Siswa Pakistan Cemas Kembali ke Sekolah

By , Selasa, 13 Januari 2015 | 11:42 WIB

Para siswa yang kembali masuk sekolah di seluruh penjuru Pakistan, Senin (12/1), merasa cemas ketika harus memulai tahun ajaran baru setelah penyerangan brutal yang menewaskan 134 siswa di sekolah yang dikelola militer di Peshawar.

(Baca kasus serangan pada 16 Desember 2014 itu di sini)

Sebagian besar sekolah di negara yang berpenduduk 180 juta orang tersebut libur hingga Senin kemarin setelah liburanmusim dingin yang diperpanjang.

Serangan yang dilakukan oleh milisi di Paksitan merupakan hal biasa.
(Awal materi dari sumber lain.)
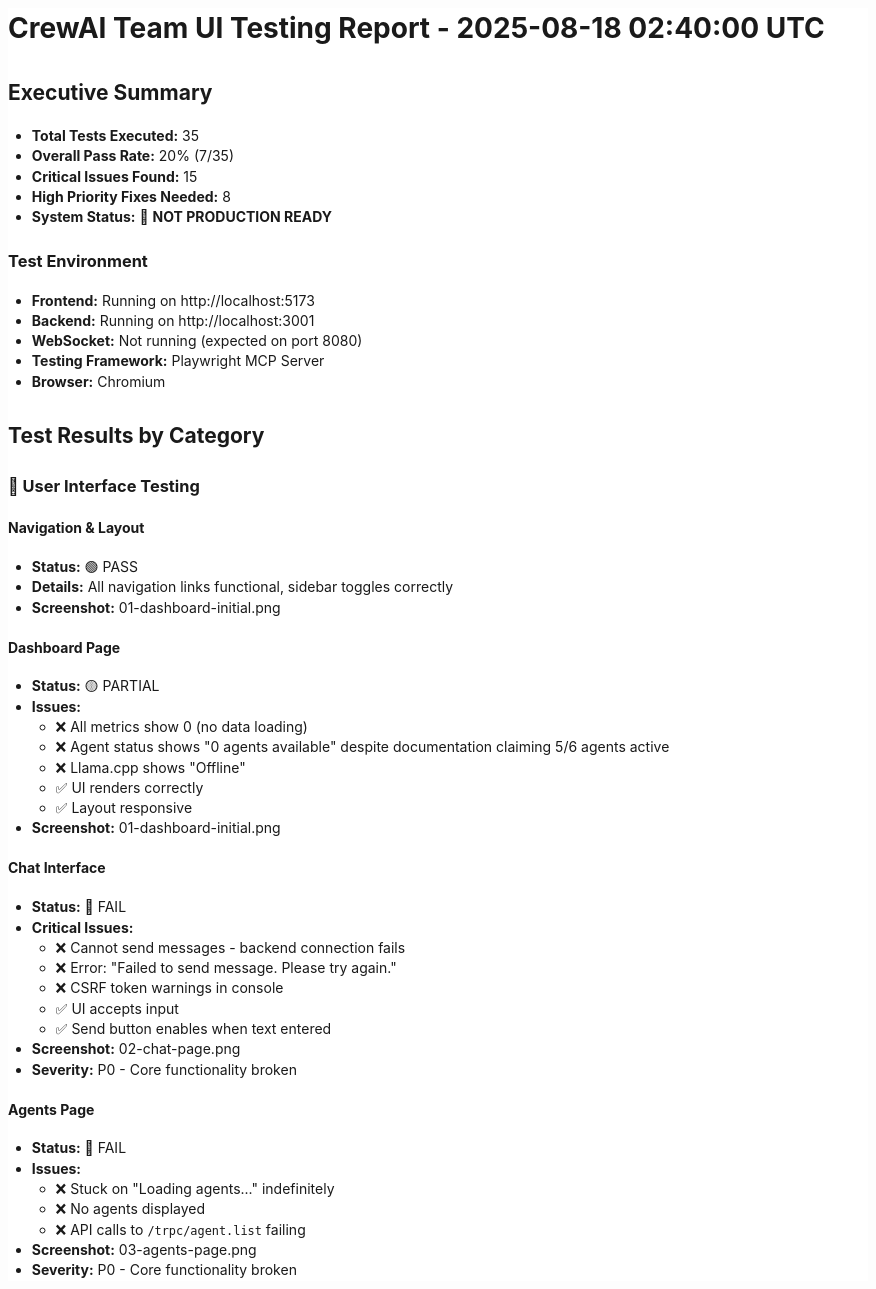 # CrewAI Team UI Testing Report - 2025-08-18 02:40:00 UTC

## Executive Summary
- **Total Tests Executed:** 35
- **Overall Pass Rate:** 20% (7/35)
- **Critical Issues Found:** 15
- **High Priority Fixes Needed:** 8
- **System Status:** 🔴 **NOT PRODUCTION READY**

### Test Environment
- **Frontend:** Running on http://localhost:5173
- **Backend:** Running on http://localhost:3001
- **WebSocket:** Not running (expected on port 8080)
- **Testing Framework:** Playwright MCP Server
- **Browser:** Chromium

## Test Results by Category

### 🎯 User Interface Testing

#### Navigation & Layout
- **Status:** 🟢 PASS
- **Details:** All navigation links functional, sidebar toggles correctly
- **Screenshot:** 01-dashboard-initial.png

#### Dashboard Page
- **Status:** 🟡 PARTIAL
- **Issues:**
  - ❌ All metrics show 0 (no data loading)
  - ❌ Agent status shows "0 agents available" despite documentation claiming 5/6 agents active
  - ❌ Llama.cpp shows "Offline"
  - ✅ UI renders correctly
  - ✅ Layout responsive
- **Screenshot:** 01-dashboard-initial.png

#### Chat Interface
- **Status:** 🔴 FAIL
- **Critical Issues:**
  - ❌ Cannot send messages - backend connection fails
  - ❌ Error: "Failed to send message. Please try again."
  - ❌ CSRF token warnings in console
  - ✅ UI accepts input
  - ✅ Send button enables when text entered
- **Screenshot:** 02-chat-page.png
- **Severity:** P0 - Core functionality broken

#### Agents Page
- **Status:** 🔴 FAIL
- **Issues:**
  - ❌ Stuck on "Loading agents..." indefinitely
  - ❌ No agents displayed
  - ❌ API calls to `/trpc/agent.list` failing
- **Screenshot:** 03-agents-page.png
- **Severity:** P0 - Core functionality broken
Namun, penyerangan berdarah terhadap siswa sekolah membuat Pakistan berduka secara nasional, mendorong munculnya kritik kepada pemerintah yang dinilai tak cukup bertindak untuk menumpas kelompok milisi.
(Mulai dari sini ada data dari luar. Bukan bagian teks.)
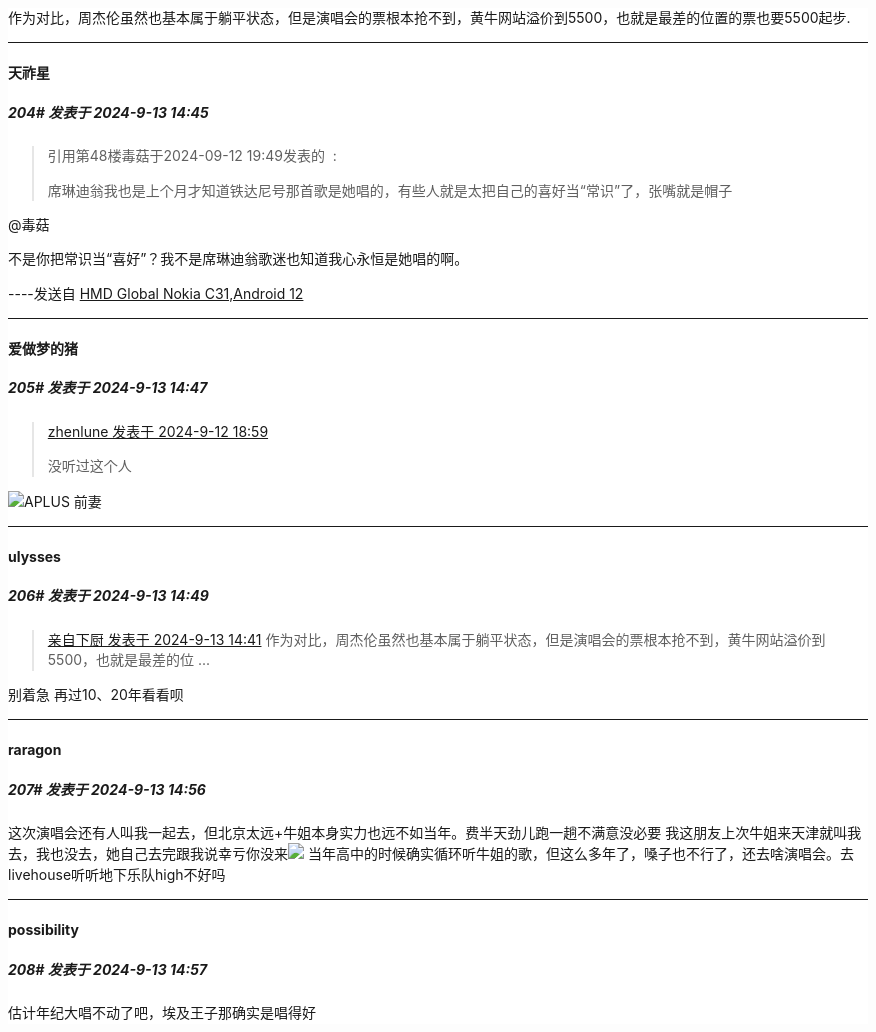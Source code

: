 作为对比，周杰伦虽然也基本属于躺平状态，但是演唱会的票根本抢不到，黄牛网站溢价到5500，也就是最差的位置的票也要5500起步.

*****

####  天祚星  
##### 204#       发表于 2024-9-13 14:45

<blockquote>引用第48楼毒菇于2024-09-12 19:49发表的  :

席琳迪翁我也是上个月才知道铁达尼号那首歌是她唱的，有些人就是太把自己的喜好当“常识”了，张嘴就是帽子</blockquote>
@毒菇

不是你把常识当“喜好”？我不是席琳迪翁歌迷也知道我心永恒是她唱的啊。

----发送自 [HMD Global Nokia C31,Android 12](http://stage1.5j4m.com/?1.38)


*****

####  爱做梦的猪  
##### 205#       发表于 2024-9-13 14:47

<blockquote><a href="httphttps://bbs.saraba1st.com/2b/forum.php?mod=redirect&amp;goto=findpost&amp;pid=66186366&amp;ptid=2199159" target="_blank">zhenlune 发表于 2024-9-12 18:59</a>

没听过这个人</blockquote>
<img src="https://static.saraba1st.com/image/smiley/face/169.jpg" referrerpolicy="no-referrer">APLUS 前妻

*****

####  ulysses  
##### 206#       发表于 2024-9-13 14:49

<blockquote><a href="httphttps://bbs.saraba1st.com/2b/forum.php?mod=redirect&amp;goto=findpost&amp;pid=66194079&amp;ptid=2199159" target="_blank">亲自下厨 发表于 2024-9-13 14:41</a>
作为对比，周杰伦虽然也基本属于躺平状态，但是演唱会的票根本抢不到，黄牛网站溢价到5500，也就是最差的位 ...</blockquote>
别着急 再过10、20年看看呗


*****

####  raragon  
##### 207#       发表于 2024-9-13 14:56

这次演唱会还有人叫我一起去，但北京太远+牛姐本身实力也远不如当年。费半天劲儿跑一趟不满意没必要
我这朋友上次牛姐来天津就叫我去，我也没去，她自己去完跟我说幸亏你没来<img src="https://static.saraba1st.com/image/smiley/face2017/002.png" referrerpolicy="no-referrer">
当年高中的时候确实循环听牛姐的歌，但这么多年了，嗓子也不行了，还去啥演唱会。去livehouse听听地下乐队high不好吗

*****

####  possibility  
##### 208#       发表于 2024-9-13 14:57

估计年纪大唱不动了吧，埃及王子那确实是唱得好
Di Kota Peshawar, para siswa yang selamat dari serangan Taliban kembali ke sekolah di tengah pengamanan ketat. Beberapa siswa masuk sekolah dengan dibalut perban.

Emosional

Dalam kondisi emosional dan situasi yang kurang nyaman, sejumlah orangtua menangis saat bertemu dengan pemimpin militer Pakistan, Jenderal Raheel Sharif, yang mengunjungi Peshawar dan bertemu dengan orangtua dalam pertemuan khusus.

"Pemimpin militer itu tak berpidato, tetapi bertemu secara pribadi dengan para orangtua dan memastikan bahwa militer akan menumpas teroris dari negeri ini," kata seorang pejabat militer Pakistan kepada Reuters.
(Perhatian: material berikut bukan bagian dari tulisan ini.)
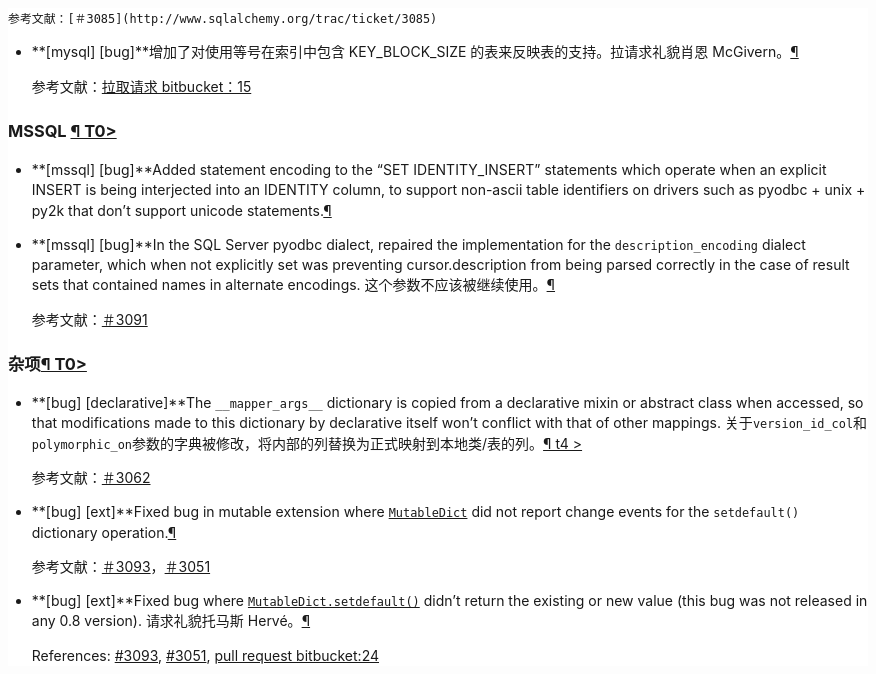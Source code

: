     参考文献：[＃3085](http://www.sqlalchemy.org/trac/ticket/3085)

-   **[mysql]
    [bug]**增加了对使用等号在索引中包含 KEY\_BLOCK\_SIZE 的表来反映表的支持。拉请求礼貌肖恩 McGivern。[¶](#change-adc1cf48426d16ff7afa412b798f7afb)

    参考文献：[拉取请求 bitbucket：15](https://bitbucket.org/zzzeek/sqlalchemy/pull-request/15)

### MSSQL [¶ T0\>](#change-0.8.7-mssql "Permalink to this headline")

-   **[mssql] [bug]**Added statement encoding to the “SET
    IDENTITY\_INSERT” statements which operate when an explicit INSERT
    is being interjected into an IDENTITY column, to support non-ascii
    table identifiers on drivers such as pyodbc + unix + py2k that don’t
    support unicode
    statements.[¶](#change-a332694f4a4dea710533a471230b2559)

-   **[mssql] [bug]**In the SQL Server pyodbc dialect, repaired the
    implementation for the `description_encoding`
    dialect parameter, which when not explicitly set was preventing
    cursor.description from being parsed correctly in the case of result
    sets that contained names in alternate encodings.
    这个参数不应该被继续使用。[¶](#change-abc172e784213b6cd1a62bf4af97acdd)

    参考文献：[＃3091](http://www.sqlalchemy.org/trac/ticket/3091)

### 杂项[¶ T0\>](#change-0.8.7-misc "Permalink to this headline")

-   **[bug] [declarative]**The `__mapper_args__`
    dictionary is copied from a declarative mixin or abstract class when
    accessed, so that modifications made to this dictionary by
    declarative itself won’t conflict with that of other mappings.
    关于`version_id_col`和`polymorphic_on`参数的字典被修改，将内部的列替换为正式映射到本地类/表的列。[¶
    t4 \>](#change-4247b43502c3504d7399eff5dbaec535)

    参考文献：[＃3062](http://www.sqlalchemy.org/trac/ticket/3062)

-   **[bug] [ext]**Fixed bug in mutable extension where
    [`MutableDict`](orm_extensions_mutable.html#sqlalchemy.ext.mutable.MutableDict "sqlalchemy.ext.mutable.MutableDict")
    did not report change events for the `setdefault()` dictionary
    operation.[¶](#change-af885a6f2bdf7de42dea7ecbd89161c8)

    参考文献：[＃3093](http://www.sqlalchemy.org/trac/ticket/3093)，[＃3051](http://www.sqlalchemy.org/trac/ticket/3051)

-   **[bug] [ext]**Fixed bug where [`MutableDict.setdefault()`](orm_extensions_mutable.html#sqlalchemy.ext.mutable.MutableDict.setdefault "sqlalchemy.ext.mutable.MutableDict.setdefault")
    didn’t return the existing or new value (this bug was not released
    in any 0.8 version).
    请求礼貌托马斯 Hervé。[¶](#change-3fc56a563e46ae2b5aff7b904aae4ff9)

    References: [\#3093](http://www.sqlalchemy.org/trac/ticket/3093),
    [\#3051](http://www.sqlalchemy.org/trac/ticket/3051), [pull request
    bitbucket:24](https://bitbucket.org/zzzeek/sqlalchemy/pull-request/24)
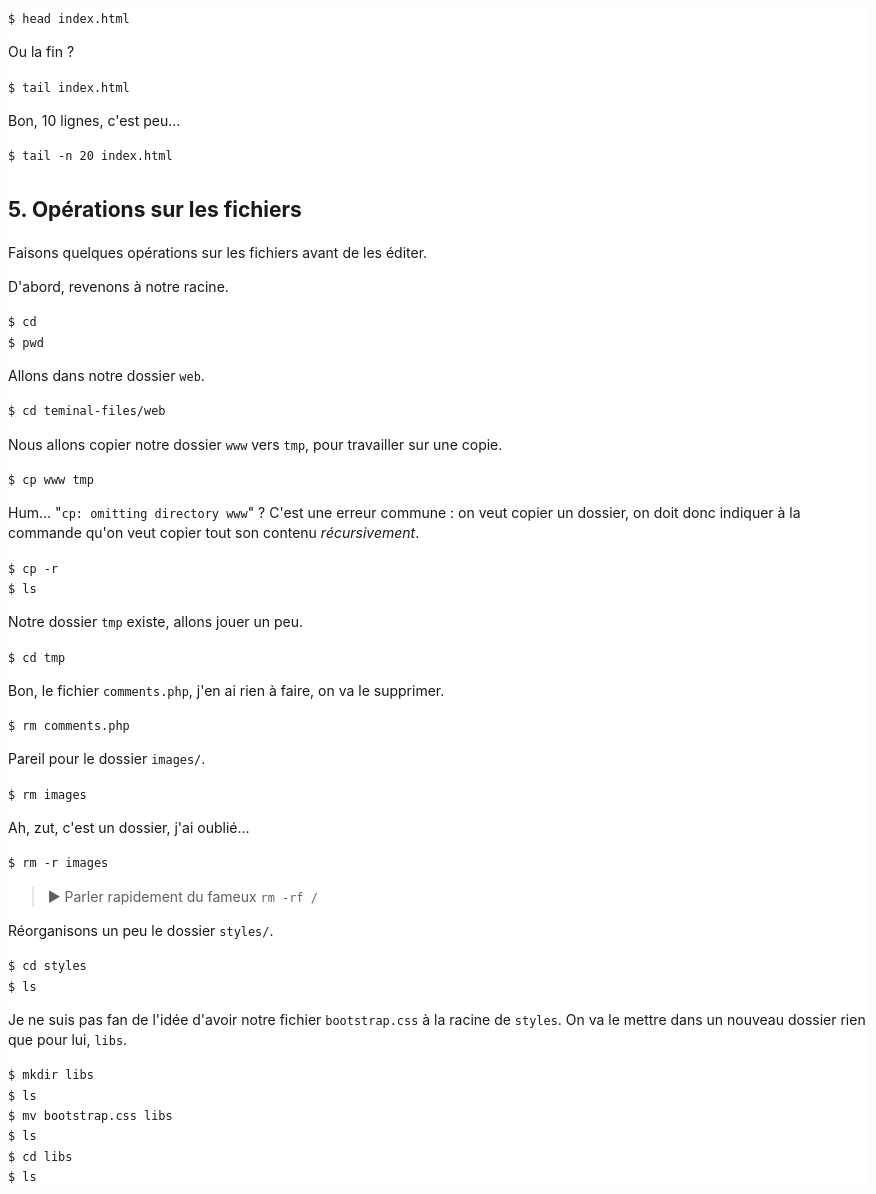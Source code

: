     $ head index.html

Ou la fin ?

    $ tail index.html

Bon, 10 lignes, c'est peu...

    $ tail -n 20 index.html

## 5. Opérations sur les fichiers

Faisons quelques opérations sur les fichiers avant de les éditer.

D'abord, revenons à notre racine.

    $ cd
    $ pwd

Allons dans notre dossier `web`.

    $ cd teminal-files/web

Nous allons copier notre dossier `www` vers `tmp`, pour travailler sur une copie.

    $ cp www tmp

Hum... "`cp: omitting directory www`" ? C'est une erreur commune : on veut copier un dossier, on doit donc indiquer à la commande qu'on veut copier tout son contenu *récursivement*.

    $ cp -r
    $ ls

Notre dossier `tmp` existe, allons jouer un peu.

    $ cd tmp

Bon, le fichier `comments.php`, j'en ai rien à faire, on va le supprimer.

    $ rm comments.php

Pareil pour le dossier `images/`.

    $ rm images

Ah, zut, c'est un dossier, j'ai oublié...

    $ rm -r images

> ► Parler rapidement du fameux `rm -rf /`

Réorganisons un peu le dossier `styles/`.

    $ cd styles
    $ ls

Je ne suis pas fan de l'idée d'avoir notre fichier `bootstrap.css` à la racine de `styles`. On va le mettre dans un nouveau dossier rien que pour lui, `libs`.

    $ mkdir libs
    $ ls
    $ mv bootstrap.css libs
    $ ls
    $ cd libs
    $ ls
Pejabat lainnya menyatakan bahwa tembok setinggi 8 kaki (2,4 meter) sedang dibangun di sekeliling sekolah-sekolah rakyat di Peshawar. Pembangunan tembok ini merupakan bagian dari pengetatan keamanan. Ratusan warga secara sukarela juga ikut melindungi sekolah-sekolah tersebut.

Namun, beberapa orangtua, khususnya yang kehilangan anak, justru tidak menghadiri pertemuan dengan pemimpin militer tersebut.

Mereka mengatakan terlalu terluka untuk kembali ke sekolah anak-anak mereka.

Para murid dan guru untuk pertama kalinya kembali masuk sekolah di Kota Peshawar, Pakistan, tempat lebih 150 orang dibunuh bulan lalu. (Foto via BBC Indonesia)

"Saya diundang untuk mengikuti pertemuan. Namun saya tak berani datang ke sekolah tempat anak laki-laki saya tewas," ujar seorang ayah.